# [WORKING DATA]
────────

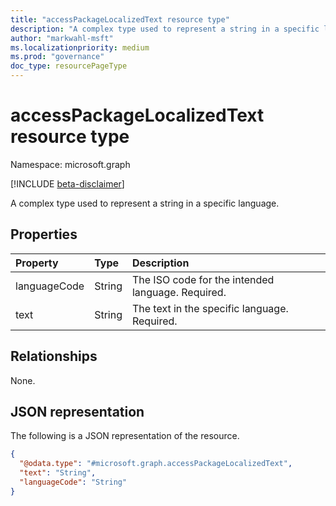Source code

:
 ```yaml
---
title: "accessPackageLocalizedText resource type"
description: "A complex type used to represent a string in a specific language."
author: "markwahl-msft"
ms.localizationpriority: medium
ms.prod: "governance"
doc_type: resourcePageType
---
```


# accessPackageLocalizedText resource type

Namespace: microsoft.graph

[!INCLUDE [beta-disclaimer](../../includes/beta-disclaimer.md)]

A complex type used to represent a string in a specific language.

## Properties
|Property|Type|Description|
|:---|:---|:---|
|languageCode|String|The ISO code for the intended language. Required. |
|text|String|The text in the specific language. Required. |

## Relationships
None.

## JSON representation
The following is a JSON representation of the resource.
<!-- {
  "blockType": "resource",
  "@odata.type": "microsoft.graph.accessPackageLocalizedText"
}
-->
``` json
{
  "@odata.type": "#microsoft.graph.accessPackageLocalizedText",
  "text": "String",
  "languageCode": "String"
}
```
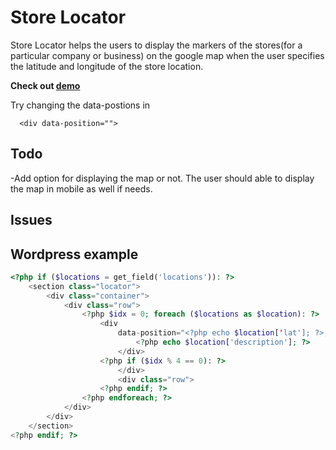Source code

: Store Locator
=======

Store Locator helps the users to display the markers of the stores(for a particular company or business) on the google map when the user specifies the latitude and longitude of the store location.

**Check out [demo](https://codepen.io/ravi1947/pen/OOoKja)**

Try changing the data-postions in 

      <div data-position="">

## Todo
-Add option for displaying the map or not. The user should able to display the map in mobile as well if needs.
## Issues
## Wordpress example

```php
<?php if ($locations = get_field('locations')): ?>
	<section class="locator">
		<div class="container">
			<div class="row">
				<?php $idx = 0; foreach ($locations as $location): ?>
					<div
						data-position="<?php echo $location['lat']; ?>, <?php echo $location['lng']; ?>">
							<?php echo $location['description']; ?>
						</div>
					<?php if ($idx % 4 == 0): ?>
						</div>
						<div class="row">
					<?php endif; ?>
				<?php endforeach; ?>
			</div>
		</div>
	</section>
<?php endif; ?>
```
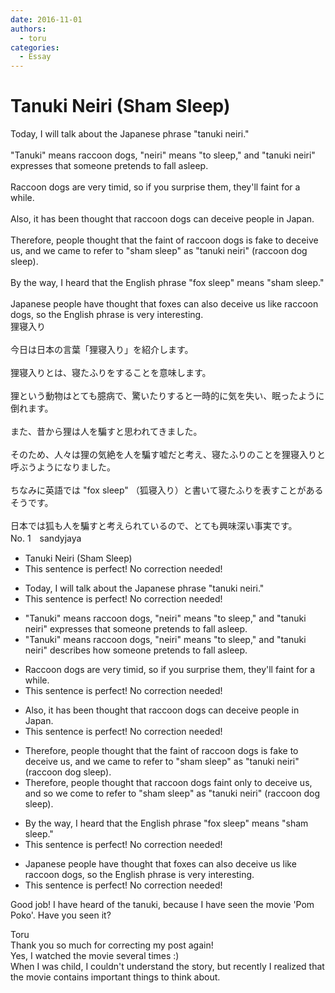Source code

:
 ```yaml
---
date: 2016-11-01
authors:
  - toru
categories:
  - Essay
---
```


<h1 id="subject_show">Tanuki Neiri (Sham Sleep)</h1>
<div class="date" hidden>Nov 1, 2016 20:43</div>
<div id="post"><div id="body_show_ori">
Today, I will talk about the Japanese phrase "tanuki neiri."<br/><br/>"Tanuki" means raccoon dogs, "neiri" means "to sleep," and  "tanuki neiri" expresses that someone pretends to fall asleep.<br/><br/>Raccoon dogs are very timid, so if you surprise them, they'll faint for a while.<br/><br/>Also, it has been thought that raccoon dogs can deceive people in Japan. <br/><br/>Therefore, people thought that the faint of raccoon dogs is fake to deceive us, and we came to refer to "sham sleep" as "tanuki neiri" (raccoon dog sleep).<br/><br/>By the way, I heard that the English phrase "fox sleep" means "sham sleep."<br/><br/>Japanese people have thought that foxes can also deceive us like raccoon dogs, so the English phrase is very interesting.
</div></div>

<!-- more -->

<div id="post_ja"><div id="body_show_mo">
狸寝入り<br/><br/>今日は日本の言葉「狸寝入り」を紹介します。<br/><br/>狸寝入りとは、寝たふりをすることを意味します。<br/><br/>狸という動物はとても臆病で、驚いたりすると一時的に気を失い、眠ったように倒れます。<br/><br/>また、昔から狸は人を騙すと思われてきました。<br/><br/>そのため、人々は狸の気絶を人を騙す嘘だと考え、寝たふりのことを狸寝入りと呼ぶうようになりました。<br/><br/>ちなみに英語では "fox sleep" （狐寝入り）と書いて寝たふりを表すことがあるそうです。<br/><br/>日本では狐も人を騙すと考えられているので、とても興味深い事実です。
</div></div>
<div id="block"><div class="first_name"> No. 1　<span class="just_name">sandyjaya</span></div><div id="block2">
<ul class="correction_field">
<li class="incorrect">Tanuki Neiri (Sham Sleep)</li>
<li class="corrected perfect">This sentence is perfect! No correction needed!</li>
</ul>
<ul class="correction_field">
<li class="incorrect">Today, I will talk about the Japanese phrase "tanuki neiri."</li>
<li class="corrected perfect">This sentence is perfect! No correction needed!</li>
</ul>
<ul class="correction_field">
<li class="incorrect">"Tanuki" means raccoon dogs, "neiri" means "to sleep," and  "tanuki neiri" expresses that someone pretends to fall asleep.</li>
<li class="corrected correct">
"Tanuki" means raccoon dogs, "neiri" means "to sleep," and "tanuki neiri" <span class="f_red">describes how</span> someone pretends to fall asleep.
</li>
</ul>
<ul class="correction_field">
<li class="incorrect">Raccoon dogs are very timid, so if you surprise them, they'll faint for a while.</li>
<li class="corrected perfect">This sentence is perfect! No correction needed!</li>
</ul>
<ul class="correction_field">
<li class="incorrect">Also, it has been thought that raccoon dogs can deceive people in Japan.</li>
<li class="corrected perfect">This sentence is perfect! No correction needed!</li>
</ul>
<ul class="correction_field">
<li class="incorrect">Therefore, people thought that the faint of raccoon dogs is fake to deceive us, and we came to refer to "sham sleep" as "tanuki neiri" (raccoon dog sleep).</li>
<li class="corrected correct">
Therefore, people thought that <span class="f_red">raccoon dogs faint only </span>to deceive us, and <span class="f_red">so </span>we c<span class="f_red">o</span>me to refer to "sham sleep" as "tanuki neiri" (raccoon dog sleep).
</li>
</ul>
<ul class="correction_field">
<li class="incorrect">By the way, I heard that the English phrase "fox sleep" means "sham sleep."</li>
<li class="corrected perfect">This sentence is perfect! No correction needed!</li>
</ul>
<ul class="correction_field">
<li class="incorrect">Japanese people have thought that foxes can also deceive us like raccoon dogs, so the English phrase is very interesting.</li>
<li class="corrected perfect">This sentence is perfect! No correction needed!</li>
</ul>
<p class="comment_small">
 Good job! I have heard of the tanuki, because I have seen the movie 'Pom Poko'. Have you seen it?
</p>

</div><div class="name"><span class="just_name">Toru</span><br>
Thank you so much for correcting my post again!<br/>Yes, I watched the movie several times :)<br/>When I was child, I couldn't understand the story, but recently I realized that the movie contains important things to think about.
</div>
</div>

────────

# [WHAT THE EXERCISE ASKS]
The listing above is to be retyped exactly, with all pictures left out.

# [ANSWER SPACE]
Source code

:
 ```yaml
---
title: "accessPackageLocalizedText resource type"
description: "A complex type used to represent a string in a specific language."
author: "markwahl-msft"
ms.localizationpriority: medium
ms.prod: "governance"
doc_type: resourcePageType
---
```


# accessPackageLocalizedText resource type

Namespace: microsoft.graph

[!INCLUDE [beta-disclaimer](../../includes/beta-disclaimer.md)]

A complex type used to represent a string in a specific language.

## Properties
|Property|Type|Description|
|:---|:---|:---|
|languageCode|String|The ISO code for the intended language. Required. |
|text|String|The text in the specific language. Required. |

## Relationships
None.

## JSON representation
The following is a JSON representation of the resource.
<!-- {
  "blockType": "resource",
  "@odata.type": "microsoft.graph.accessPackageLocalizedText"
}
-->
``` json
{
  "@odata.type": "#microsoft.graph.accessPackageLocalizedText",
  "text": "String",
  "languageCode": "String"
}
```
Source code

: Store Locator
=======

Store Locator helps the users to display the markers of the stores(for a particular company or business) on the google map when the user specifies the latitude and longitude of the store location.

**Check out [demo](https://codepen.io/ravi1947/pen/OOoKja)**

Try changing the data-postions in 

      <div data-position="">

## Todo
-Add option for displaying the map or not. The user should able to display the map in mobile as well if needs.
## Issues
## Wordpress example

```php
<?php if ($locations = get_field('locations')): ?>
	<section class="locator">
		<div class="container">
			<div class="row">
				<?php $idx = 0; foreach ($locations as $location): ?>
					<div
						data-position="<?php echo $location['lat']; ?>, <?php echo $location['lng']; ?>">
							<?php echo $location['description']; ?>
						</div>
					<?php if ($idx % 4 == 0): ?>
						</div>
						<div class="row">
					<?php endif; ?>
				<?php endforeach; ?>
			</div>
		</div>
	</section>
<?php endif; ?>
```
Source code

:
 ```yaml
---
date: 2016-11-01
authors:
  - toru
categories:
  - Essay
---
```


<h1 id="subject_show">Tanuki Neiri (Sham Sleep)</h1>
<div class="date" hidden>Nov 1, 2016 20:43</div>
<div id="post"><div id="body_show_ori">
Today, I will talk about the Japanese phrase "tanuki neiri."<br/><br/>"Tanuki" means raccoon dogs, "neiri" means "to sleep," and  "tanuki neiri" expresses that someone pretends to fall asleep.<br/><br/>Raccoon dogs are very timid, so if you surprise them, they'll faint for a while.<br/><br/>Also, it has been thought that raccoon dogs can deceive people in Japan. <br/><br/>Therefore, people thought that the faint of raccoon dogs is fake to deceive us, and we came to refer to "sham sleep" as "tanuki neiri" (raccoon dog sleep).<br/><br/>By the way, I heard that the English phrase "fox sleep" means "sham sleep."<br/><br/>Japanese people have thought that foxes can also deceive us like raccoon dogs, so the English phrase is very interesting.
</div></div>

<!-- more -->

<div id="post_ja"><div id="body_show_mo">
狸寝入り<br/><br/>今日は日本の言葉「狸寝入り」を紹介します。<br/><br/>狸寝入りとは、寝たふりをすることを意味します。<br/><br/>狸という動物はとても臆病で、驚いたりすると一時的に気を失い、眠ったように倒れます。<br/><br/>また、昔から狸は人を騙すと思われてきました。<br/><br/>そのため、人々は狸の気絶を人を騙す嘘だと考え、寝たふりのことを狸寝入りと呼ぶうようになりました。<br/><br/>ちなみに英語では "fox sleep" （狐寝入り）と書いて寝たふりを表すことがあるそうです。<br/><br/>日本では狐も人を騙すと考えられているので、とても興味深い事実です。
</div></div>
<div id="block"><div class="first_name"> No. 1　<span class="just_name">sandyjaya</span></div><div id="block2">
<ul class="correction_field">
<li class="incorrect">Tanuki Neiri (Sham Sleep)</li>
<li class="corrected perfect">This sentence is perfect! No correction needed!</li>
</ul>
<ul class="correction_field">
<li class="incorrect">Today, I will talk about the Japanese phrase "tanuki neiri."</li>
<li class="corrected perfect">This sentence is perfect! No correction needed!</li>
</ul>
<ul class="correction_field">
<li class="incorrect">"Tanuki" means raccoon dogs, "neiri" means "to sleep," and  "tanuki neiri" expresses that someone pretends to fall asleep.</li>
<li class="corrected correct">
"Tanuki" means raccoon dogs, "neiri" means "to sleep," and "tanuki neiri" <span class="f_red">describes how</span> someone pretends to fall asleep.
</li>
</ul>
<ul class="correction_field">
<li class="incorrect">Raccoon dogs are very timid, so if you surprise them, they'll faint for a while.</li>
<li class="corrected perfect">This sentence is perfect! No correction needed!</li>
</ul>
<ul class="correction_field">
<li class="incorrect">Also, it has been thought that raccoon dogs can deceive people in Japan.</li>
<li class="corrected perfect">This sentence is perfect! No correction needed!</li>
</ul>
<ul class="correction_field">
<li class="incorrect">Therefore, people thought that the faint of raccoon dogs is fake to deceive us, and we came to refer to "sham sleep" as "tanuki neiri" (raccoon dog sleep).</li>
<li class="corrected correct">
Therefore, people thought that <span class="f_red">raccoon dogs faint only </span>to deceive us, and <span class="f_red">so </span>we c<span class="f_red">o</span>me to refer to "sham sleep" as "tanuki neiri" (raccoon dog sleep).
</li>
</ul>
<ul class="correction_field">
<li class="incorrect">By the way, I heard that the English phrase "fox sleep" means "sham sleep."</li>
<li class="corrected perfect">This sentence is perfect! No correction needed!</li>
</ul>
<ul class="correction_field">
<li class="incorrect">Japanese people have thought that foxes can also deceive us like raccoon dogs, so the English phrase is very interesting.</li>
<li class="corrected perfect">This sentence is perfect! No correction needed!</li>
</ul>
<p class="comment_small">
 Good job! I have heard of the tanuki, because I have seen the movie 'Pom Poko'. Have you seen it?
</p>

</div><div class="name"><span class="just_name">Toru</span><br>
Thank you so much for correcting my post again!<br/>Yes, I watched the movie several times :)<br/>When I was child, I couldn't understand the story, but recently I realized that the movie contains important things to think about.
</div>
</div>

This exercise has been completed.